So we drove along our old wheel tracks that led to the salt flat. On the left there was open plain and the broken line of tall green-foliaged yellow-trunked trees that marked the edge of the forest where the buffalo herd might be. There was old dry grass growing high along the edge and there were many fallen trees that had been pulled down by elephants or uprooted by storms. Ahead there was plain with new short green grass and to the right there were broken glades with islands of thick green bush and occasional tall flat-topped thorn trees. Everywhere there was game feeding. They moved away as we came close, moving sometimes in quick bursts of galloping; sometimes at a steady trot; sometimes only feeding off away from the car. But they always stopped and fed again. When we were on this routine patrol or when Miss Mary was photographing they paid no more attention to us than they do to the lion when he is not hunting. They keep out of his way but they are not frightened.
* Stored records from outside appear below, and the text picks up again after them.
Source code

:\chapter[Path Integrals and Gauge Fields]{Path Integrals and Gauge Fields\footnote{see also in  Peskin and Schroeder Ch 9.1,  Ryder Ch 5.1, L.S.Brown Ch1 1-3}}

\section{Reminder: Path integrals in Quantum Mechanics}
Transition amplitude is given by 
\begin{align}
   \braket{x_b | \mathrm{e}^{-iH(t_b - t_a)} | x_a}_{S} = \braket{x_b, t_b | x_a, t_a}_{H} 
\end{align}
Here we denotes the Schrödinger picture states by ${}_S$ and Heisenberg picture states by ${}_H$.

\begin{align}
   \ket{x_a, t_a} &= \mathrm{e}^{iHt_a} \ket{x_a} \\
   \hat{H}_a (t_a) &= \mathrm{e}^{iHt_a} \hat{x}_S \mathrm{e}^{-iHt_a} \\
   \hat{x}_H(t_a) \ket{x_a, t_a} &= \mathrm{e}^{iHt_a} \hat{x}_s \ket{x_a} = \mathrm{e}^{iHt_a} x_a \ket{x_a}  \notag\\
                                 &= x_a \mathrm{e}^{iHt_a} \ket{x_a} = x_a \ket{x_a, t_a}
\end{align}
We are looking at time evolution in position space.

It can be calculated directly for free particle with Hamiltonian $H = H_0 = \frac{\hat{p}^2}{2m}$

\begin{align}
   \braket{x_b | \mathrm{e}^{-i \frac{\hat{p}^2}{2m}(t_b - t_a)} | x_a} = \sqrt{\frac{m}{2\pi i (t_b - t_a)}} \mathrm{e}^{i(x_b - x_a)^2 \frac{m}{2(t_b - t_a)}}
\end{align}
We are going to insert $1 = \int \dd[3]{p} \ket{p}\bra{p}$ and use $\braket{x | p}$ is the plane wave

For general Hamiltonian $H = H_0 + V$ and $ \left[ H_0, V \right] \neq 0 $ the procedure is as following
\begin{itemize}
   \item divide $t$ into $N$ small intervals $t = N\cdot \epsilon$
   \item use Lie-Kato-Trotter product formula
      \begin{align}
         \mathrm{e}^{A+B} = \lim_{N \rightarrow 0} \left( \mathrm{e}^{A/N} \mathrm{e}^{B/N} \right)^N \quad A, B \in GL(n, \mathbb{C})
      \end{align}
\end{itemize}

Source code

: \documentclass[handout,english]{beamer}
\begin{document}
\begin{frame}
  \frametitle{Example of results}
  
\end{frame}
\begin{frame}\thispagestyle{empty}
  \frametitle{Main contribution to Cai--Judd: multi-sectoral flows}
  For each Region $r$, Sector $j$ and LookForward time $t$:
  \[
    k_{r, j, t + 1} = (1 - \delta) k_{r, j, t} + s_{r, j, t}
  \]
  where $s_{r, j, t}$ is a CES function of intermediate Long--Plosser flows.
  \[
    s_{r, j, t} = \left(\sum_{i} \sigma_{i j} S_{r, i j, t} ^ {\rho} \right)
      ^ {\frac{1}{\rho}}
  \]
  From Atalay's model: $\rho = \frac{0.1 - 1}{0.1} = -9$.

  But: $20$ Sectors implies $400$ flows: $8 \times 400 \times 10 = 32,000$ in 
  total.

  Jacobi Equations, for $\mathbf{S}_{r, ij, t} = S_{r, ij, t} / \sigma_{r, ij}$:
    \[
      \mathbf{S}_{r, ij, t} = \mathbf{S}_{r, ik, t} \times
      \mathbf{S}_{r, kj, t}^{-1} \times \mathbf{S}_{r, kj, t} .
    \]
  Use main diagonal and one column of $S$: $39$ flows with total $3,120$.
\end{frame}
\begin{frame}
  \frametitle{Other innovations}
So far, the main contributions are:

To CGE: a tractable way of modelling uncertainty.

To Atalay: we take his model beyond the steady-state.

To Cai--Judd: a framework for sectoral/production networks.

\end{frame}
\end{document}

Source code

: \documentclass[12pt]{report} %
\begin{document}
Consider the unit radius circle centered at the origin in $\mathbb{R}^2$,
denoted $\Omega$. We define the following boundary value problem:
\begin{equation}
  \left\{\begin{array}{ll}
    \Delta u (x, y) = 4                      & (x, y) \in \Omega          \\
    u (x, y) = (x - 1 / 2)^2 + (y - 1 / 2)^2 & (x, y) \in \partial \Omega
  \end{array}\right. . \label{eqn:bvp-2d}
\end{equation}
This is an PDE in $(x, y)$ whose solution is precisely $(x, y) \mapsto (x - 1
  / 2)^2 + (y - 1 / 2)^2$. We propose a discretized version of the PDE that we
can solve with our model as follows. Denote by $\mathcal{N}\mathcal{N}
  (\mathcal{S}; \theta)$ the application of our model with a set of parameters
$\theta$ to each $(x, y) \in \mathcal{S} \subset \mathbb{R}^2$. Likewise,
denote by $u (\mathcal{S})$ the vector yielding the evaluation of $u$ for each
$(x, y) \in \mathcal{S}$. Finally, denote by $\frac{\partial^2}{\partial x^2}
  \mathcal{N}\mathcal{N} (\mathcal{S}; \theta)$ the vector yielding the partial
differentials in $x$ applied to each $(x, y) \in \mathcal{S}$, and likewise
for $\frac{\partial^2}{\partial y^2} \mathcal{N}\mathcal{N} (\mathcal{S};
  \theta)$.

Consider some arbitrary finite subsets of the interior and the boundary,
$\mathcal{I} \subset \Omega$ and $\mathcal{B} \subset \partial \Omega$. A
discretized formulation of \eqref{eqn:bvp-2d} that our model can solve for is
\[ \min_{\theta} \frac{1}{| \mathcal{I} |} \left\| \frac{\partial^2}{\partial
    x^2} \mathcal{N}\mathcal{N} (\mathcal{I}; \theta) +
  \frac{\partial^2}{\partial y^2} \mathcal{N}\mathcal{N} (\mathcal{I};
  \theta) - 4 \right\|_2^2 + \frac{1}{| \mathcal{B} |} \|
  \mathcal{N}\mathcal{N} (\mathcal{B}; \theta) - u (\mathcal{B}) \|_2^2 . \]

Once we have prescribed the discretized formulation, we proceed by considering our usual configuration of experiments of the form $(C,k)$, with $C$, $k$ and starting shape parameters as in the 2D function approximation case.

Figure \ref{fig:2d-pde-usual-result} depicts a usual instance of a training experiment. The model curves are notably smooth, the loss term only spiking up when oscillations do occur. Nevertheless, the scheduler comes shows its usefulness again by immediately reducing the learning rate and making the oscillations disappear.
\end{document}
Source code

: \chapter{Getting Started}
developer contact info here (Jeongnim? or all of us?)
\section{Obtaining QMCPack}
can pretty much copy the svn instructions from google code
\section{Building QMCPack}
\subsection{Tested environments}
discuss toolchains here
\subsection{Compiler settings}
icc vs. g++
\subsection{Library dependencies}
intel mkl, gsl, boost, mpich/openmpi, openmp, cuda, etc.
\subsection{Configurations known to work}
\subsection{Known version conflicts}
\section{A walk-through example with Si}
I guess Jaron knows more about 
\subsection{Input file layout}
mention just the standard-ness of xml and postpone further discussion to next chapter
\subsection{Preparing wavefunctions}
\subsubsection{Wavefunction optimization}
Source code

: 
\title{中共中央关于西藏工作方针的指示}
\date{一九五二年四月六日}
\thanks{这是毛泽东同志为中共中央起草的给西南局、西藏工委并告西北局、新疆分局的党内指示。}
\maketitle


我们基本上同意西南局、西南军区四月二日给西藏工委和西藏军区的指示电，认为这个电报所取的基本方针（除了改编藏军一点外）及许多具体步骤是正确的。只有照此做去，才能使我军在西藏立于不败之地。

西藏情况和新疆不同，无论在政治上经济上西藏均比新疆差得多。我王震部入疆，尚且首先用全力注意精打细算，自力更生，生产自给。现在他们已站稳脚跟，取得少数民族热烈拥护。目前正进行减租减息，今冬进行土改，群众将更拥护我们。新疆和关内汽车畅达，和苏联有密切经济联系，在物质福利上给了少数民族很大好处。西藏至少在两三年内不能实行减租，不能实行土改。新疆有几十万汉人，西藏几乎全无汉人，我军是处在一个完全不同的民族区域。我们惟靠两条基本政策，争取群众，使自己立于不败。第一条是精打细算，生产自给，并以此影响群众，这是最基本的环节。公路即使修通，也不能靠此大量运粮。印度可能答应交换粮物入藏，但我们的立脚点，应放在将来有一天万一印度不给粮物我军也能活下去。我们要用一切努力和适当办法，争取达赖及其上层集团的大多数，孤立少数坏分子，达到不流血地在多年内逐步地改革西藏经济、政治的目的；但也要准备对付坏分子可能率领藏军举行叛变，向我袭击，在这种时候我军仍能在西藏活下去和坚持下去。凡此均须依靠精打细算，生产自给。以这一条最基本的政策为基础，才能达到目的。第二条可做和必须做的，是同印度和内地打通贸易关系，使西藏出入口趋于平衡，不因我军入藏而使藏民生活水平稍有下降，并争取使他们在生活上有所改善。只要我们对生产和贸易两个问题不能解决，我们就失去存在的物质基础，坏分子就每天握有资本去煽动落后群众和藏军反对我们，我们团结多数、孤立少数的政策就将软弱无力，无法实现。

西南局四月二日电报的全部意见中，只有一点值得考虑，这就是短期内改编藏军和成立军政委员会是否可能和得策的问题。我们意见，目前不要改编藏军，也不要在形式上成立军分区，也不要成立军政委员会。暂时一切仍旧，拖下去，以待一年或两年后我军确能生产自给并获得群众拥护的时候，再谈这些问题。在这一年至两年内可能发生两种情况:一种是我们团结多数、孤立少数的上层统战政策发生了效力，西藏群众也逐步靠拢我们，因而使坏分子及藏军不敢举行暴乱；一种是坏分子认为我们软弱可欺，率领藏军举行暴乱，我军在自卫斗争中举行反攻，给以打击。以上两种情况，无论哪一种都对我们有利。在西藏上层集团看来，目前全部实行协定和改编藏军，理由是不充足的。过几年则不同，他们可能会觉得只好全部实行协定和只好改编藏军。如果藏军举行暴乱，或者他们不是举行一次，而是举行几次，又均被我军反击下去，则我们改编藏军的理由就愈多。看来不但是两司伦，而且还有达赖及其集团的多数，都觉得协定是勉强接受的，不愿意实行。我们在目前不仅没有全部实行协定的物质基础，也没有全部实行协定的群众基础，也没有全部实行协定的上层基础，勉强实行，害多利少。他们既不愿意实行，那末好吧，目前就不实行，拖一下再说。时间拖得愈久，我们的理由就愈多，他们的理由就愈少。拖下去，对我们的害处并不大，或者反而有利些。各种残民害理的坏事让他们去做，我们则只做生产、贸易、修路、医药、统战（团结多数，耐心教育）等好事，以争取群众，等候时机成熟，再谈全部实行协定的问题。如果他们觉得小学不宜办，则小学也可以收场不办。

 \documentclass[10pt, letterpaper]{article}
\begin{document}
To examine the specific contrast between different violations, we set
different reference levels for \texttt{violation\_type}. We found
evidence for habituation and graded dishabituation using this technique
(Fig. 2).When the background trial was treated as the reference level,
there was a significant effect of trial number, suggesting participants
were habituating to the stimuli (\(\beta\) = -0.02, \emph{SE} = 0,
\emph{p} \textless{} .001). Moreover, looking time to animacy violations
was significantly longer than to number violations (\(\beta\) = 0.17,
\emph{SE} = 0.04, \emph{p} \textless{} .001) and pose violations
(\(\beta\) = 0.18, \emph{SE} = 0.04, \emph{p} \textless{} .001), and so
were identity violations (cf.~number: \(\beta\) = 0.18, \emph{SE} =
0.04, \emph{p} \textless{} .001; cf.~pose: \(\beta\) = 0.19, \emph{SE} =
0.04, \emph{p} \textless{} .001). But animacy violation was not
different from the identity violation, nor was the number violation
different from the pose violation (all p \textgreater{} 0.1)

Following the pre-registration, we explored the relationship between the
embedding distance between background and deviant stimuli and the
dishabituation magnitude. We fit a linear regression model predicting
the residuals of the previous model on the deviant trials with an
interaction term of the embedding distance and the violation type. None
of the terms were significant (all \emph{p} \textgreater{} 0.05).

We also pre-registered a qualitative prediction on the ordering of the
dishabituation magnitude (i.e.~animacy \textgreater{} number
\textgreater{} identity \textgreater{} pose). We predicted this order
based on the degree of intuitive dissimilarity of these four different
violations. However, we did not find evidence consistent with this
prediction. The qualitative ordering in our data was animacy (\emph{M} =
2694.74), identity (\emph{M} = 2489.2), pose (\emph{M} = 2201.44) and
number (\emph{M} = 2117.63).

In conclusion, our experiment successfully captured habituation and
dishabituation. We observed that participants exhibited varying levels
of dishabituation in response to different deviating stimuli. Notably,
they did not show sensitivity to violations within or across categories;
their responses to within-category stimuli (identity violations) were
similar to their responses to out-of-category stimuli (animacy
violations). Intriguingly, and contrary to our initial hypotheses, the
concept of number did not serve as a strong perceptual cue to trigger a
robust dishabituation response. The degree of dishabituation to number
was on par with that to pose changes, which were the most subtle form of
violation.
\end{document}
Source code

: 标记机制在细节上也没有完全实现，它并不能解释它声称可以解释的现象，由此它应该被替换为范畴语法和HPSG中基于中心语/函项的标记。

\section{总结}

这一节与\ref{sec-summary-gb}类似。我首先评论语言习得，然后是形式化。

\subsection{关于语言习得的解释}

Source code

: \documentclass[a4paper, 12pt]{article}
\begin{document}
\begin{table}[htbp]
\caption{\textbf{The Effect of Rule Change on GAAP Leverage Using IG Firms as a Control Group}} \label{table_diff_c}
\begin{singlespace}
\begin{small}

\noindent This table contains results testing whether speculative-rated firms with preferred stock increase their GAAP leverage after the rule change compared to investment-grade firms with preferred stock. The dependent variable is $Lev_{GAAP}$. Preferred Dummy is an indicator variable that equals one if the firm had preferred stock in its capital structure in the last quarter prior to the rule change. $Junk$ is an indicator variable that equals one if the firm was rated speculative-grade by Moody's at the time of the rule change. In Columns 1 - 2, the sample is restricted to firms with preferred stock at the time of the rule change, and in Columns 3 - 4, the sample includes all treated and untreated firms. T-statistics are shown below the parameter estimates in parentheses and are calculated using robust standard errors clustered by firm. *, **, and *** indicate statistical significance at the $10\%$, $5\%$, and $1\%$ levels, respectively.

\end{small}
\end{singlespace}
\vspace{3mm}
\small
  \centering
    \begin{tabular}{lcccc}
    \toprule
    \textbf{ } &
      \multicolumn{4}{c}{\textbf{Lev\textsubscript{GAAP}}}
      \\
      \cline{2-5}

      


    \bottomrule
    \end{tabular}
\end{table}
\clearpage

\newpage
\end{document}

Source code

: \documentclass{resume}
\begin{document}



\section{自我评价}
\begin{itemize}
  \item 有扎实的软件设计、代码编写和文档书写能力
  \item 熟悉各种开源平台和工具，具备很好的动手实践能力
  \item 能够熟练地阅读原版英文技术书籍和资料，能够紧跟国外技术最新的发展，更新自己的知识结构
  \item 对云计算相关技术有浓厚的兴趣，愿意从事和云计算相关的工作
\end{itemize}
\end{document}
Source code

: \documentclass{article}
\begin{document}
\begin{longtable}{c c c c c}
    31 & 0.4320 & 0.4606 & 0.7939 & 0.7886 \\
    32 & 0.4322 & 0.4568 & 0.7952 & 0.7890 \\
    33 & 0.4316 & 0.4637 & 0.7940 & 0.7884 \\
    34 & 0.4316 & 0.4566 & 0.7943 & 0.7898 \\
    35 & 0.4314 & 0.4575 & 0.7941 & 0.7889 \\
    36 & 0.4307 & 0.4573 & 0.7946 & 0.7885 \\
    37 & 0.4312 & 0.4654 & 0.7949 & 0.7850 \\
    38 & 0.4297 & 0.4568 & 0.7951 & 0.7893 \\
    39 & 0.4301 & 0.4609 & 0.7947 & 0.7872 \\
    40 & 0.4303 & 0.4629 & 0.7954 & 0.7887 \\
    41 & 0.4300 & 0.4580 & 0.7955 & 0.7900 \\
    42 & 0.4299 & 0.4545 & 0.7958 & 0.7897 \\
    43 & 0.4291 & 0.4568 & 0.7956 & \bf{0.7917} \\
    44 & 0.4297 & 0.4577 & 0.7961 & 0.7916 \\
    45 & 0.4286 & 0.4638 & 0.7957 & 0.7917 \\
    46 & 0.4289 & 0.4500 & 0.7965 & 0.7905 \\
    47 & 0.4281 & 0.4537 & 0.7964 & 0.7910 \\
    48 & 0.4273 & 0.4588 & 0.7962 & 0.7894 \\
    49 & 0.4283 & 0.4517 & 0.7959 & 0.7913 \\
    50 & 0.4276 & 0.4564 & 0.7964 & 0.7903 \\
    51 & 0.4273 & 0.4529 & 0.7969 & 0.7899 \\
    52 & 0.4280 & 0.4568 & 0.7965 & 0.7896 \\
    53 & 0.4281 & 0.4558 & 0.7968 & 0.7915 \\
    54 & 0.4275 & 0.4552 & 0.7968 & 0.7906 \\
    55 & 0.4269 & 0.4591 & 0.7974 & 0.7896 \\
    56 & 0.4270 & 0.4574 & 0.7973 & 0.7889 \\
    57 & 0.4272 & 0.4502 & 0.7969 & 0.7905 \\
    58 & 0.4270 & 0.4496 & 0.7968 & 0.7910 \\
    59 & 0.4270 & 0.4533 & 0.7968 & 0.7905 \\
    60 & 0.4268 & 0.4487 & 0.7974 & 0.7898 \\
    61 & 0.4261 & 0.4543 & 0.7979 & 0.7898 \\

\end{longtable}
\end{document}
I was leaning out of the car watching for tracks in the road as my gun bearer, Ngui, who sat in the outside position behind me was doing. Mthuka, who was driving, watched all the country ahead and on both sides. He had the best and quickest eyes of any of us. His face was ascetic, thin and intelligent and he had the arrowhead tribal cuts of the Wakamba on both cheeks. He was quite deaf and he was Mkola's son and he was a year older than I was. He was not a Mohammedan as his father was. He loved to hunt and he was a beautiful driver. He would never do a careless or irresponsible thing but he, Ngui and myself were the three principal bads.

We had been very close friends for a long time and one time I asked him when he had gotten the big formal tribal cuts which no one else had. Those who did have them had very lightly traced scars.

He laughed and said, "At a very big Ngoma. You know. To please a girl." Ngui and Charo, Miss Mary's gun bearer, both laughed.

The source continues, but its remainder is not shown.